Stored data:
- Opening Delimiter -

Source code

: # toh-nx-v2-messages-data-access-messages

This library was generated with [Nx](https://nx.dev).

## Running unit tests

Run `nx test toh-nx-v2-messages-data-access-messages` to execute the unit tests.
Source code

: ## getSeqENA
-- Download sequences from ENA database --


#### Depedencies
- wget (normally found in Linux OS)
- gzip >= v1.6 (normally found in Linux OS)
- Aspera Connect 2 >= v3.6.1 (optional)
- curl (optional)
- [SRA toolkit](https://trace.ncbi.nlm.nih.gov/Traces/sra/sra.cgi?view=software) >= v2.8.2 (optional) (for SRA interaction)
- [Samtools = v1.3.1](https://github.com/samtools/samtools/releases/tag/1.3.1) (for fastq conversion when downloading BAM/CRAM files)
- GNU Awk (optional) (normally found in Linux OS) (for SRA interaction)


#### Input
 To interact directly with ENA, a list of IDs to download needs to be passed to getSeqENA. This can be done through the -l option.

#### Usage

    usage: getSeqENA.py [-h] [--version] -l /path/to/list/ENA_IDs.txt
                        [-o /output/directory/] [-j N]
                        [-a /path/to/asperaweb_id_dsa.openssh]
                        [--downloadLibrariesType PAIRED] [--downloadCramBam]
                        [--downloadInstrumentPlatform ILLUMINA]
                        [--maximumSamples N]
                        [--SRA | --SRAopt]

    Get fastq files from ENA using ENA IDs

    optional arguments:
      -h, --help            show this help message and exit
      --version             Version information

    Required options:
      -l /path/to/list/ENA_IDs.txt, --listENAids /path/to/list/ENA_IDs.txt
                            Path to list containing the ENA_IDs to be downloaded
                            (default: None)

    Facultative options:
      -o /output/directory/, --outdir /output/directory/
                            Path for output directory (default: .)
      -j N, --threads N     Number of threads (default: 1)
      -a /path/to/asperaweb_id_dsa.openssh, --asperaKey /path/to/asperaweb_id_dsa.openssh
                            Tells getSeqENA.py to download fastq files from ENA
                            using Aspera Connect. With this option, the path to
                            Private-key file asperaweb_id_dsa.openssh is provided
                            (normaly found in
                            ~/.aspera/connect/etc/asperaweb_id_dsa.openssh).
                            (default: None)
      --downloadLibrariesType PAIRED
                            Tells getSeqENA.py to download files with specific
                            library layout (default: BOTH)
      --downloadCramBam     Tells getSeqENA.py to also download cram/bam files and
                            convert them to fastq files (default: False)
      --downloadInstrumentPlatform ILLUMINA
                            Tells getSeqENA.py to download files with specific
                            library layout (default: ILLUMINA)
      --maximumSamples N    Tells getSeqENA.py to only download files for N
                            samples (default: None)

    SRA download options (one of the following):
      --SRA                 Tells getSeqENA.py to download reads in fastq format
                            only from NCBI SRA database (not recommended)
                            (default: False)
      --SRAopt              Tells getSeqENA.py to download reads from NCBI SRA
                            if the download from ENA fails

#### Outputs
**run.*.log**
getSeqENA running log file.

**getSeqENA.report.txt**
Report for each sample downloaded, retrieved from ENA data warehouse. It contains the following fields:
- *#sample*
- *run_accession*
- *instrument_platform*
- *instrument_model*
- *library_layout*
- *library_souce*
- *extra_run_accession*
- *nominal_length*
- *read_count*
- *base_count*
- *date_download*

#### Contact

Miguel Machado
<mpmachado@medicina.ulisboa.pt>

- Closing Delimiter -

> _TASK_:
Every record must be returned exactly.

> _REPLY_:
Source code

: # toh-nx-v2-messages-data-access-messages

This library was generated with [Nx](https://nx.dev).

## Running unit tests

Run `nx test toh-nx-v2-messages-data-access-messages` to execute the unit tests.
Source code

: ## getSeqENA
-- Download sequences from ENA database --


#### Depedencies
- wget (normally found in Linux OS)
- gzip >= v1.6 (normally found in Linux OS)
- Aspera Connect 2 >= v3.6.1 (optional)
- curl (optional)
- [SRA toolkit](https://trace.ncbi.nlm.nih.gov/Traces/sra/sra.cgi?view=software) >= v2.8.2 (optional) (for SRA interaction)
- [Samtools = v1.3.1](https://github.com/samtools/samtools/releases/tag/1.3.1) (for fastq conversion when downloading BAM/CRAM files)
- GNU Awk (optional) (normally found in Linux OS) (for SRA interaction)


#### Input
 To interact directly with ENA, a list of IDs to download needs to be passed to getSeqENA. This can be done through the -l option.

#### Usage

    usage: getSeqENA.py [-h] [--version] -l /path/to/list/ENA_IDs.txt
                        [-o /output/directory/] [-j N]
                        [-a /path/to/asperaweb_id_dsa.openssh]
                        [--downloadLibrariesType PAIRED] [--downloadCramBam]
                        [--downloadInstrumentPlatform ILLUMINA]
                        [--maximumSamples N]
                        [--SRA | --SRAopt]

    Get fastq files from ENA using ENA IDs

    optional arguments:
      -h, --help            show this help message and exit
      --version             Version information

    Required options:
      -l /path/to/list/ENA_IDs.txt, --listENAids /path/to/list/ENA_IDs.txt
                            Path to list containing the ENA_IDs to be downloaded
                            (default: None)

    Facultative options:
      -o /output/directory/, --outdir /output/directory/
                            Path for output directory (default: .)
      -j N, --threads N     Number of threads (default: 1)
      -a /path/to/asperaweb_id_dsa.openssh, --asperaKey /path/to/asperaweb_id_dsa.openssh
                            Tells getSeqENA.py to download fastq files from ENA
                            using Aspera Connect. With this option, the path to
                            Private-key file asperaweb_id_dsa.openssh is provided
                            (normaly found in
                            ~/.aspera/connect/etc/asperaweb_id_dsa.openssh).
                            (default: None)
      --downloadLibrariesType PAIRED
                            Tells getSeqENA.py to download files with specific
                            library layout (default: BOTH)
      --downloadCramBam     Tells getSeqENA.py to also download cram/bam files and
                            convert them to fastq files (default: False)
      --downloadInstrumentPlatform ILLUMINA
                            Tells getSeqENA.py to download files with specific
                            library layout (default: ILLUMINA)
      --maximumSamples N    Tells getSeqENA.py to only download files for N
                            samples (default: None)

    SRA download options (one of the following):
      --SRA                 Tells getSeqENA.py to download reads in fastq format
                            only from NCBI SRA database (not recommended)
                            (default: False)
      --SRAopt              Tells getSeqENA.py to download reads from NCBI SRA
                            if the download from ENA fails

#### Outputs
**run.*.log**
getSeqENA running log file.

**getSeqENA.report.txt**
Report for each sample downloaded, retrieved from ENA data warehouse. It contains the following fields:
- *#sample*
- *run_accession*
- *instrument_platform*
- *instrument_model*
- *library_layout*
- *library_souce*
- *extra_run_accession*
- *nominal_length*
- *read_count*
- *base_count*
- *date_download*

#### Contact

Miguel Machado
<mpmachado@medicina.ulisboa.pt>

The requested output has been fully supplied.